The article, originally titled “I got three Grindr dates in an hour in the Olympic village” was widely criticised on Twitter and elsewhere, with Slate calling the piece “exceedingly gross and bizarre” Grindr-baiting. Hines, unable to get straight women using apps like Tinder, gloated about being able to organise meet-ups more instantaneously on Grindr, despite admitting to his audience that he is straight with a wife and child. Hines also goes into detail about the sports played by several of the people he chatted to, including what countries they are from. It doesn’t take much effort to figure out exactly which athletes he is talking about.

The difficulty comes because in Hines’ original piece, the language used made it sound as though Grindr was a safari adventure for him, and not as it actually is, which is a safe space for gay men to meet other gay men. While straight athletes have the luxury of being able to meet and flirt with each other at the village bar with no danger, gay athletes, particularly those from countries where they face persecution for being gay, use apps like Grindr for even a slightly better chance at safely being able to meet other gay people.
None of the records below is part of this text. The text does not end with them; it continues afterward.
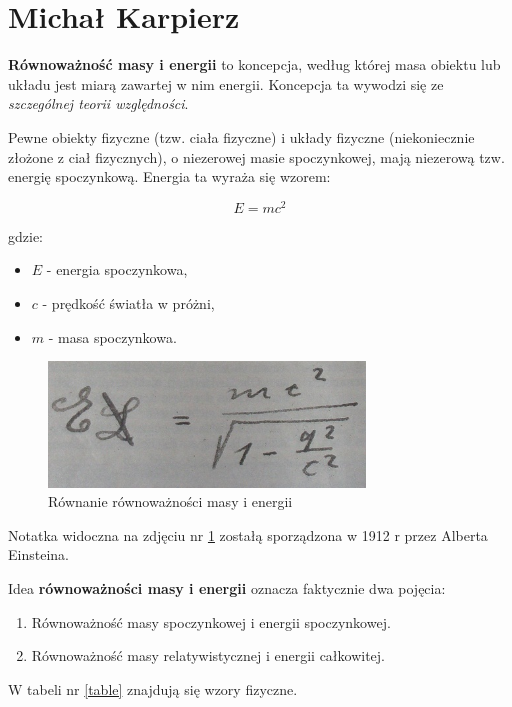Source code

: \section{Michał Karpierz}
\textbf{Równoważność masy i energii} to koncepcja, według której masa obiektu lub układu jest miarą zawartej w nim energii. Koncepcja ta wywodzi się ze \emph{szczególnej teorii względności}.

Pewne obiekty fizyczne (tzw. ciała fizyczne) i układy fizyczne (niekoniecznie złożone z ciał fizycznych), o niezerowej masie spoczynkowej, mają niezerową tzw. energię spoczynkową. Energia ta wyraża się wzorem:

$$E=mc^2$$

gdzie:
\begin{itemize}
    \item $E$ - energia spoczynkowa,
    \item $c$ - prędkość światła w próżni,
    \item $m$ - masa spoczynkowa.
\end{itemize}
\begin{figure}[]
    \centering
    \includegraphics[width=0.75\textwidth, inner]{pictures/E_mc_2_IMG_0859.jpg}
    \caption{Równanie równoważności masy i energii}
    \label{fig:emc}
\end{figure}
Notatka widoczna na zdjęciu nr \ref{fig:emc} zostałą sporządzona w 1912 r przez Alberta Einsteina.

\begin{samepage}
    Idea \textbf{równoważności masy i energii} oznacza faktycznie dwa pojęcia:
    \begin{enumerate}
        \item Równoważność masy spoczynkowej i energii spoczynkowej.
        \item Równoważność masy relatywistycznej i energii całkowitej.
    \end{enumerate}
\end{samepage}



W tabeli nr \ref{table} znajdują się wzory fizyczne.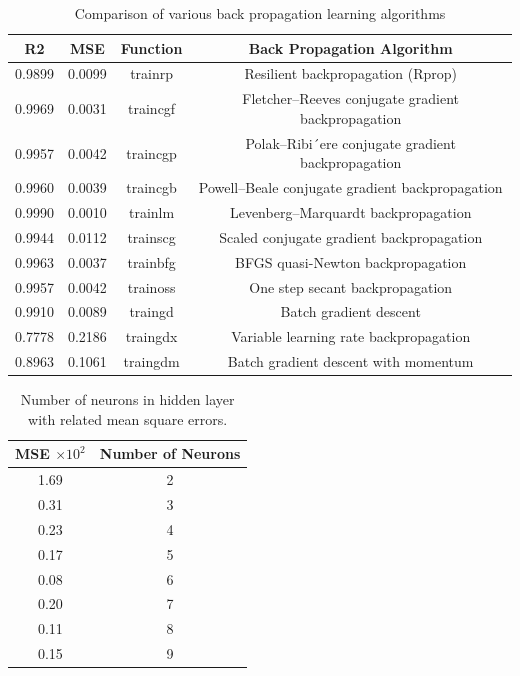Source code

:\documentclass{article}
\begin{document}
\begin{table}[htbp]
	\centering
	\caption{Comparison of various back propagation learning algorithms}
	\begin{tabular}{cccc}
		\hline
		R2 & MSE & Function & Back Propagation Algorithm \\
		\hline
		0.9899 & 0.0099 & trainrp & Resilient backpropagation (Rprop) \\
		0.9969 & 0.0031 & traincgf & Fletcher–Reeves conjugate gradient backpropagation \\
		0.9957 & 0.0042 & traincgp & Polak–Ribi´ere conjugate gradient backpropagation \\
		0.9960 & 0.0039 & traincgb & Powell–Beale conjugate gradient backpropagation \\
		0.9990 & 0.0010 & trainlm & Levenberg–Marquardt backpropagation \\
		0.9944 & 0.0112 & trainscg & Scaled conjugate gradient backpropagation \\
		0.9963 & 0.0037 & trainbfg & BFGS quasi-Newton backpropagation \\
		0.9957 & 0.0042 & trainoss & One step secant backpropagation \\
		0.9910 & 0.0089 & traingd & Batch gradient descent \\
		0.7778 & 0.2186 & traingdx & Variable learning rate backpropagation \\
		0.8963 & 0.1061 & traingdm & Batch gradient descent with momentum \\
		\hline
	\end{tabular}
\end{table}


\begin{table}[htbp]
	\centering
	\caption{Number of neurons in hidden layer with related mean square errors.}
	\begin{tabular}{cc}
		\hline
		MSE $\times 10^2$ & Number of Neurons \\
		\hline
		1.69 & 2 \\
		0.31 & 3 \\
		0.23 & 4 \\
		0.17 & 5 \\
		0.08 & 6 \\
		0.20 & 7 \\
		0.11 & 8 \\
		0.15 & 9 \\
		\hline
	\end{tabular}
\end{table}
\end{document}
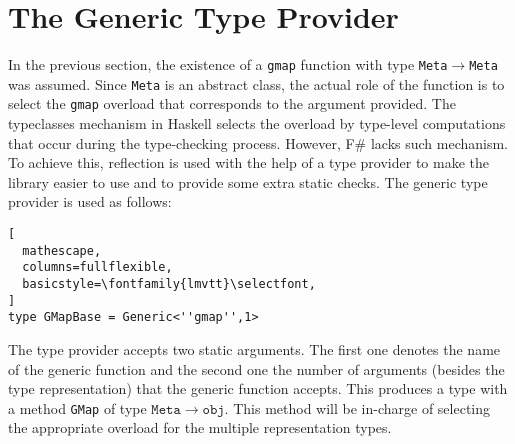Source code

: \documentclass{sigplanconf}
\begin{document}
\section{The Generic Type Provider}
\label{sec:conversion}
In the previous section, the existence of a \verb+gmap+ function with
type \verb+Meta+$\to$\verb+Meta+ was assumed. Since \verb+Meta+ is an
abstract class, the actual role of the function is to select the
\verb+gmap+ overload that corresponds to the argument provided. The
typeclasses mechanism in Haskell selects the overload by type-level
computations that occur during the type-checking process. However, F\#
lacks such mechanism. To achieve this, reflection is used with the
help of a type provider to make the library easier to use and to
provide some extra static checks. The generic type provider is used as
follows:
\begin{lstlisting}[
  mathescape,
  columns=fullflexible,
  basicstyle=\fontfamily{lmvtt}\selectfont,
]
type GMapBase = Generic<''gmap'',1>
\end{lstlisting}
The type provider accepts two static arguments. The first one denotes
the name of the generic function and the second one the number of
arguments (besides the type representation) that the generic function
accepts. This produces a type with a method \verb+GMap+ of type
$\mathtt{Meta} \to \mathtt{obj}$. This method will be in-charge of
selecting the appropriate overload for the multiple representation
types.
\end{document}

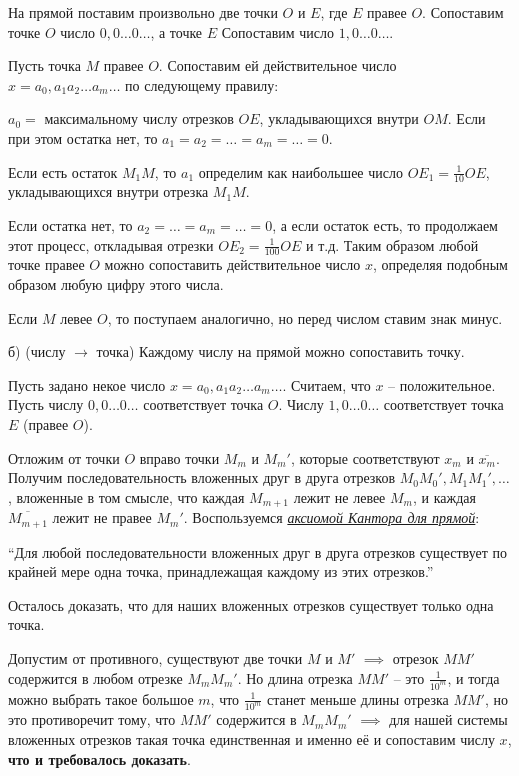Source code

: \documentclass{article}
\begin{document}
На прямой поставим произвольно две точки $O$ и $E$, где $E$ правее $O$.
Сопоставим точке $O$ число $0,0 \dots 0 \dots$, а точке $E$
Сопоставим число $1,0 \dots 0 \dots$.

Пусть точка $M$ правее $O$. Сопоставим ей действительное число
$x = a_0,a_1 a_2 \dots a_m \dots$ по следующему правилу:

$a_0 = $ максимальному числу отрезков $OE$, укладывающихся внутри $OM$.
Если при этом остатка нет, то $a_1 = a_2 = \dots = a_m = \dots = 0$.

Если есть остаток $M_1M$, то $a_1$ определим как наибольшее число
$OE_1 = \frac{1}{10}OE$, укладывающихся внутри отрезка $M_1M$.

Если остатка нет, то $a_2 = \dots = a_m = \dots = 0$, а если остаток есть,
то продолжаем этот процесс, откладывая отрезки $OE_2 = \frac{1}{100}OE$ 
и т.д. Таким образом любой точке правее $O$ можно сопоставить действительное
число $x$, определяя подобным образом любую цифру этого числа.

Если $M$ левее $O$, то поступаем аналогично, но перед числом ставим знак минус.

б) (числу $\rightarrow$ точка) Каждому числу на прямой можно сопоставить точку.

Пусть задано некое число $x = a_0,a_1 a_2 \dots a_m \dots$. Считаем, что
$x$ -- положительное. Пусть числу $0,0 \dots 0 \dots$ соответствует точка $O$.
Числу $1,0 \dots 0 \dots$ соответствует точка $E$ (правее $O$).

Отложим от точки $O$ вправо точки $M_m$ и $M_m'$, которые соответствуют
$x_m$ и $\overline{x_m}$. Получим последовательность вложенных друг в друга
отрезков $M_0M_0', M_1M_1', \dots$, вложенные в том смысле, что каждая
$M_{m+1}$ лежит не левее $M_m$, и каждая $\overline{M_{m+1}}$ лежит
не правее $M_m'$. Воспользуемся \underline{\textit{аксиомой Кантора для прямой}}:

``Для любой последовательности вложенных друг в друга отрезков существует
по крайней мере одна точка, принадлежащая каждому из этих отрезков.''

Осталось доказать, что для наших вложенных отрезков существует только одна точка.

Допустим от противного, существуют две точки $M$ и $M'$ $\implies$ отрезок
$MM'$ содержится в любом отрезке $M_mM_m'$. Но длина отрезка $MM'$ -- это
$\frac{1}{10^m}$, и тогда можно выбрать такое большое $m$, что $\frac{1}{10^m}$
станет меньше длины отрезка $MM'$, но это противоречит тому, что $MM'$ содержится в
$M_mM_m'$ $\implies$ для нашей системы вложенных отрезков такая точка единственная и
именно её и сопоставим числу $x$, \textbf{что и требовалось доказать}.
\end{document}
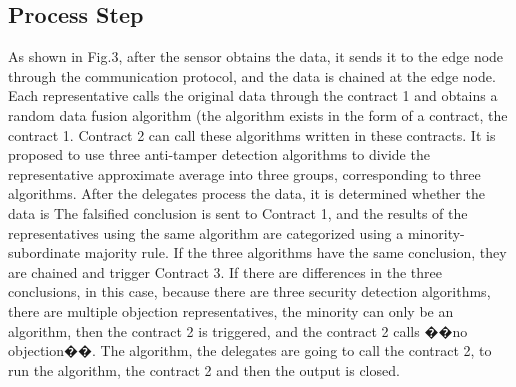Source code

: \documentclass{ieeeaccess}
\begin{document}
\subsection{Process Step}
As shown in Fig.3, after the sensor obtains the data, it sends it to the edge node through the communication protocol, and the data is chained at the edge node. Each representative calls the original data through the contract 1 and obtains a random data fusion algorithm (the algorithm exists in the form of a contract, the contract 1. Contract 2 can call these algorithms written in these contracts. It is proposed to use three anti-tamper detection algorithms to divide the representative approximate average into three groups, corresponding to three algorithms. After the delegates process the data, it is determined whether the data is The falsified conclusion is sent to Contract 1, and the results of the representatives using the same algorithm are categorized using a minority-subordinate majority rule. If the three algorithms have the same conclusion, they are chained and trigger Contract 3. If there are differences in the three conclusions, in this case, because there are three security detection algorithms, there are multiple objection representatives, the minority can only be an algorithm, then the contract 2 is triggered, and the contract 2 calls ��no objection��. The algorithm, the delegates are going to call the contract 2, to run the algorithm, the contract 2 and then the output is closed. 
\end{document}
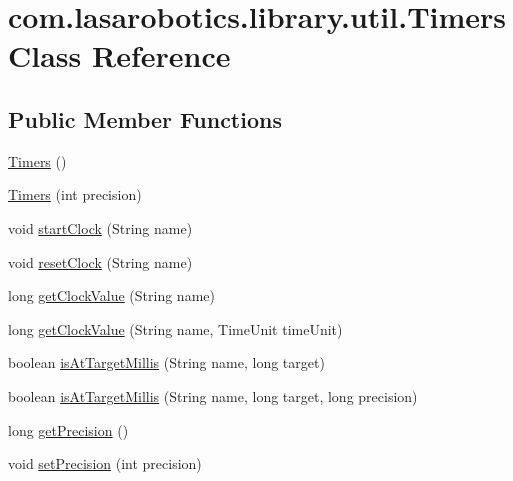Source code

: \hypertarget{classcom_1_1lasarobotics_1_1library_1_1util_1_1_timers}{}\section{com.\+lasarobotics.\+library.\+util.\+Timers Class Reference}
\label{classcom_1_1lasarobotics_1_1library_1_1util_1_1_timers}
\subsection*{Public Member Functions}
\begin{DoxyCompactItemize}
\item 
\hyperlink{classcom_1_1lasarobotics_1_1library_1_1util_1_1_timers_a05e3526671638c8a7989faa021972a5a}{Timers} ()
\item 
\hyperlink{classcom_1_1lasarobotics_1_1library_1_1util_1_1_timers_a85a3d0fdaaf25c38a0f0cf8f8a3270ae}{Timers} (int precision)
\item 
void \hyperlink{classcom_1_1lasarobotics_1_1library_1_1util_1_1_timers_a0baeaa0b504aae6298341e4e4258f41c}{start\+Clock} (String name)
\item 
void \hyperlink{classcom_1_1lasarobotics_1_1library_1_1util_1_1_timers_adfd15587ecf606bc5edd2484be56047a}{reset\+Clock} (String name)
\item 
long \hyperlink{classcom_1_1lasarobotics_1_1library_1_1util_1_1_timers_a7e981eca3d9a4ae24e08a56f375a74cc}{get\+Clock\+Value} (String name)
\item 
long \hyperlink{classcom_1_1lasarobotics_1_1library_1_1util_1_1_timers_afc579ae87fe551fbf34b35bc0ffd0ba6}{get\+Clock\+Value} (String name, Time\+Unit time\+Unit)
\item 
boolean \hyperlink{classcom_1_1lasarobotics_1_1library_1_1util_1_1_timers_a18f1e196191869904f1bf68158929dcf}{is\+At\+Target\+Millis} (String name, long target)
\item 
boolean \hyperlink{classcom_1_1lasarobotics_1_1library_1_1util_1_1_timers_a5cd21a3b007ee957507830fabb952dfd}{is\+At\+Target\+Millis} (String name, long target, long precision)
\item 
long \hyperlink{classcom_1_1lasarobotics_1_1library_1_1util_1_1_timers_a6c7fcedc038f1e8b9f8e0cd6bfdce308}{get\+Precision} ()
\item 
void \hyperlink{classcom_1_1lasarobotics_1_1library_1_1util_1_1_timers_a9bc557ec5fbf399594df81d132e3b46f}{set\+Precision} (int precision)
\end{DoxyCompactItemize}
Gay Olympians have slammed the article, with US athlete Gus Kenworthy saying that Hines had “basically just outed a bunch of athletes in his quest to write a shitty article where he admitted to entrapment”.

Tongan Olympic swimmer Amini Fonua called Hines an “inhumane creep” who had violated the safe space of gay athletes.

Daily beast gay outing mrief

Fonua also had a more, well, graphic response on Instagram (WARNING: mildly NSFW).

Daily Beast editor John Avalon heavily edited the article overnight removing a number of the references to the athletes, re-titling the piece, and changing the overall tone of the article, but some were still calling for the article to be removed entirely. Avalon claims that it wasn’t intentionally designed to target gay athletes, instead victim-blaming them for responding to Hines in the first place.

It just so happened that Nico had many more responses on Grindr than apps that cater mostly to straight people, and so he wrote about that. Had he received straight invitations, he would have written about those.

The article was removed entirely with Avalon saying the publication was taking “an unprecedented but necessary step” because the article did not uphold Daily Beast‘s values.